O presidente Jair Bolsonaro fala com apoiadores e jornalistas do lado de fora do Palácio do Planalto - Estadão Conteúdo
O presidente Jair Bolsonaro fala com apoiadores e jornalistas do lado de fora do Palácio do Planalto Imagem: Estadão Conteúdo

Do UOL, em São Paulo

05/05/2020 19h30

O presidente Jair Bolsonaro de desculpou, na tarde de hoje, por ter mandado um jornalista "calar a boca" durante pronunciamento feito pela manhã, do lado de fora do Palácio da Alvorada, em Brasília.

"Desculpa aí se eu fui um pouco grosseiro de manhã com uma senhora e um senhor aqui", disse, enquanto rebatia as acusações do ex-ministro da Justiça Sergio Moro.

Apesar do pedido de desculpas, Bolsonaro criticou a imprensa em diversos momentos do discurso, não deu espaço para questionamentos dos jornalistas presentes e começou seu pronunciamento, por volta das 17h30, dizendo que iria embora caso os repórteres fizessem perguntas.

No início do dia, o mandatário elevou o tom, inflamou apoiadores contra os jornalistas e chegou a gritar que os profissionais deveriam "calar a boca"

"Cala a boca, não perguntei nada. Cala a boca, cala a boca. Não tenho nada contra o superintendente do Rio e não interfiro na PF", disse.

A ira decorre, segundo Bolsonaro, de uma reportagem da Folha publicada ontem. No texto, a coluna Painel, da jornalista Camila Mattoso, observa que a superintendência da Polícia Federal no Rio de Janeiro é um foco de interesse da família Bolsonaro.

Repercussão negativa

O "cala a boca" do presidente foi criticado pelos governadores João Doria, de São Paulo, e Wilson Witzel, do Rio de Janeiro, que classificaram o ato como "ataque à democracia".

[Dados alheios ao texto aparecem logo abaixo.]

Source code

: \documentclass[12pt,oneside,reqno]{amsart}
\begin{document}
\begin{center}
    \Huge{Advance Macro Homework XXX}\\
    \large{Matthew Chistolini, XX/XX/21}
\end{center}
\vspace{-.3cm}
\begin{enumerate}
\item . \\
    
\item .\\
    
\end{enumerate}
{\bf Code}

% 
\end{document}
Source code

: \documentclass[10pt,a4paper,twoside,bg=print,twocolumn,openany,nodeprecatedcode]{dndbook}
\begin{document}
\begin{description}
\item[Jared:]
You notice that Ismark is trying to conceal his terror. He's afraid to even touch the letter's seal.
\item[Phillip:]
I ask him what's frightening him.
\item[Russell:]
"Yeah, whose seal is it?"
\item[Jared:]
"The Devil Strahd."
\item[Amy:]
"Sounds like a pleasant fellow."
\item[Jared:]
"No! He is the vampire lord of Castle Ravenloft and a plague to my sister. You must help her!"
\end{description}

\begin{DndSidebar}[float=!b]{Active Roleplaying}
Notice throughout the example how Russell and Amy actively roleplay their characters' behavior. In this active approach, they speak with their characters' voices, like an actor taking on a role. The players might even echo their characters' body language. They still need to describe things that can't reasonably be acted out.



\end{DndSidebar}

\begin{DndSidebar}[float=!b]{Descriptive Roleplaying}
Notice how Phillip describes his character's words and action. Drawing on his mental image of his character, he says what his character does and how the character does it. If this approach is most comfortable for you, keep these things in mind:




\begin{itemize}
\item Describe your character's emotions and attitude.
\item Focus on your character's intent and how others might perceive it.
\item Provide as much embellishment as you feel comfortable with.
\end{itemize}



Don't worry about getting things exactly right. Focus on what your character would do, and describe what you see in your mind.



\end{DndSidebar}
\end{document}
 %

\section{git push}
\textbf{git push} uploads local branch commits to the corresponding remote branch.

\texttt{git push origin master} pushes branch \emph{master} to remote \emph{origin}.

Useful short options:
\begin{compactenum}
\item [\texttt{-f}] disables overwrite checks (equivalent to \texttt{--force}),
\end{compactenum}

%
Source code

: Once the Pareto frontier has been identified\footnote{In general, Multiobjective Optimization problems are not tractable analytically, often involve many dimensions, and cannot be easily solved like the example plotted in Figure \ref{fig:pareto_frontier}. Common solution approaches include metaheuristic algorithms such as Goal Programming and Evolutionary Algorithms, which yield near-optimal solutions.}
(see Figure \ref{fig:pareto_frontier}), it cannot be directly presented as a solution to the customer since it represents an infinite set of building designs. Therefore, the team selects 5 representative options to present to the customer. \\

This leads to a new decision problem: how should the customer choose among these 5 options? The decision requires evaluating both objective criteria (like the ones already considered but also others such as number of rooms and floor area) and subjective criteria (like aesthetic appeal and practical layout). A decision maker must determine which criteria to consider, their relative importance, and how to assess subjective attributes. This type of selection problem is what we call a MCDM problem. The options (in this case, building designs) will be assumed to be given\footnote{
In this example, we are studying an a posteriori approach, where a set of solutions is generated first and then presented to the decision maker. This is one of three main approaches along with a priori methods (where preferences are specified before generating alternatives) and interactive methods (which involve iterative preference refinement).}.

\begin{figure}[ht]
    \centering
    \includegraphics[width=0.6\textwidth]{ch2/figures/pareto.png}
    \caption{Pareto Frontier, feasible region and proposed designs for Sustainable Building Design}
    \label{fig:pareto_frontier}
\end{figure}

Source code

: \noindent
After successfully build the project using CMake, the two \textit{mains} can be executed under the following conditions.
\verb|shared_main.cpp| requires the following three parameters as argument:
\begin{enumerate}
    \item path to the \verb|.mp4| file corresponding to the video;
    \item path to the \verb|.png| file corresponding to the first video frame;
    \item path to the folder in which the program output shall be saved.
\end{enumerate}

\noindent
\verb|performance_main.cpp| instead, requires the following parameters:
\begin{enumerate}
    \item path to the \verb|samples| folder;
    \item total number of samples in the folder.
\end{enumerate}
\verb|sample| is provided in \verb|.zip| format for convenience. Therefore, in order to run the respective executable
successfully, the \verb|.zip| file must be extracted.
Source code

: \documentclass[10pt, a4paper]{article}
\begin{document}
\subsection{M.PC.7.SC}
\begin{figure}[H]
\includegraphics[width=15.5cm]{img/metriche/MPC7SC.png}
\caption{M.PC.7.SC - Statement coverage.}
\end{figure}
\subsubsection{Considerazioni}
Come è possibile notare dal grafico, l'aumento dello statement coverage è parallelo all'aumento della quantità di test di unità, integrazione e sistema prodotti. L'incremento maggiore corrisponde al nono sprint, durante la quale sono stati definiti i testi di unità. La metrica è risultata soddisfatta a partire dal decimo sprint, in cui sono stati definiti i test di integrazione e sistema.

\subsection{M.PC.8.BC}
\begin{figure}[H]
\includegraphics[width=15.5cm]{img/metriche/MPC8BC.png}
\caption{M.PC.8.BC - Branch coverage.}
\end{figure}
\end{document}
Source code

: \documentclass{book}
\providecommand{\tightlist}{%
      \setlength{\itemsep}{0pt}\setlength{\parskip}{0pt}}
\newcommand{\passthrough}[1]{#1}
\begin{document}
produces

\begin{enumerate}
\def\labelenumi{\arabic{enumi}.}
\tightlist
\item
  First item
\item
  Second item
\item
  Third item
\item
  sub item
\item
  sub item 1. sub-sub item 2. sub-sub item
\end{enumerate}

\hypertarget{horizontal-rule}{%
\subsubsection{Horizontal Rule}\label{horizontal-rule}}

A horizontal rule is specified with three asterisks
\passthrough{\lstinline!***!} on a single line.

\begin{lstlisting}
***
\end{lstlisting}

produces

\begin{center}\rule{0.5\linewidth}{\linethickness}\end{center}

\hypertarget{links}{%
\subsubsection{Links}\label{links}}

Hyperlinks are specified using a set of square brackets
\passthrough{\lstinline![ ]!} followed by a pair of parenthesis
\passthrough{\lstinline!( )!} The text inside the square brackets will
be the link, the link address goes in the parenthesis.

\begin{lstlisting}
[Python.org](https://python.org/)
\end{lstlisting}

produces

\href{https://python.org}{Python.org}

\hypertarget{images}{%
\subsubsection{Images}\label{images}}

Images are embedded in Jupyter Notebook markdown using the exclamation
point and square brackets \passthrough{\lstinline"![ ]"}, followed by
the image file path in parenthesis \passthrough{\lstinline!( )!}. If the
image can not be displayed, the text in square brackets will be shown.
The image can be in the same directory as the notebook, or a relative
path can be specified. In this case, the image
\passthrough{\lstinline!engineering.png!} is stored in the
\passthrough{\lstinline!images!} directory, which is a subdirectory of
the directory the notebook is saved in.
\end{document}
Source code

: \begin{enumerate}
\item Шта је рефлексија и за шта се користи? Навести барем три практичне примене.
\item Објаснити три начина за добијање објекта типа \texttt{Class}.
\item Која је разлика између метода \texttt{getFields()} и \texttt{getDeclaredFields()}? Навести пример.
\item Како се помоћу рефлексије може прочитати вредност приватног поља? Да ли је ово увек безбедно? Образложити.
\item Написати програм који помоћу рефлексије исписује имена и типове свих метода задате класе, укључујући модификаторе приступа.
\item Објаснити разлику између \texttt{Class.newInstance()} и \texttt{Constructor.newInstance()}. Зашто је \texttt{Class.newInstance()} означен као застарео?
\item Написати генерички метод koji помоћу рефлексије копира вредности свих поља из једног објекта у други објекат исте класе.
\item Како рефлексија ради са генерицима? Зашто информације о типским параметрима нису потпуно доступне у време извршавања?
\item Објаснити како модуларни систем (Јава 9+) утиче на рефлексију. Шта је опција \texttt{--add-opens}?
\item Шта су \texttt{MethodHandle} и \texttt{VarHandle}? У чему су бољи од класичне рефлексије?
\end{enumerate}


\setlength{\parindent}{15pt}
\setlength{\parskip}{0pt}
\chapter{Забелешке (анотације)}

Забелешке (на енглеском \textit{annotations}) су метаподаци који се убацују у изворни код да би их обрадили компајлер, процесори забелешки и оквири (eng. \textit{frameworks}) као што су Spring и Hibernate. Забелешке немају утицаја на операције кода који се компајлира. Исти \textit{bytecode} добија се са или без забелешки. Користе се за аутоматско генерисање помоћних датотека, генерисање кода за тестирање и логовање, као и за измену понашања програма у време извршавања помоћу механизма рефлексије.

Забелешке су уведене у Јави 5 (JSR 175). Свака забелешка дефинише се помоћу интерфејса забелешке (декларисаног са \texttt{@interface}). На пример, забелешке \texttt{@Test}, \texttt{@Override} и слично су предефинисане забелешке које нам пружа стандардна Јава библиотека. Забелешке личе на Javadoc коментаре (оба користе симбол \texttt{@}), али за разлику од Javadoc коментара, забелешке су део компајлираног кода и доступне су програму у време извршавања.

"Minha solidariedade aos profissionais da imprensa e aos veículos de comunicação. Hoje, em Brasília, mais uma atitude condenável de desrespeito à imprensa. Cada ameaça à liberdade de expressão atinge a democracia no Brasil. Lamentável a escalada autoritária no País", disse Dória.

"Mandar um jornalista calar a boca é tentar calar a boca da democracia. Quando você tem um cargo público relevante na sociedade você precisa responder à imprensa e não agredi-la, ofendê-la, espezinhá-la, humilhá-la", analisou Witzel.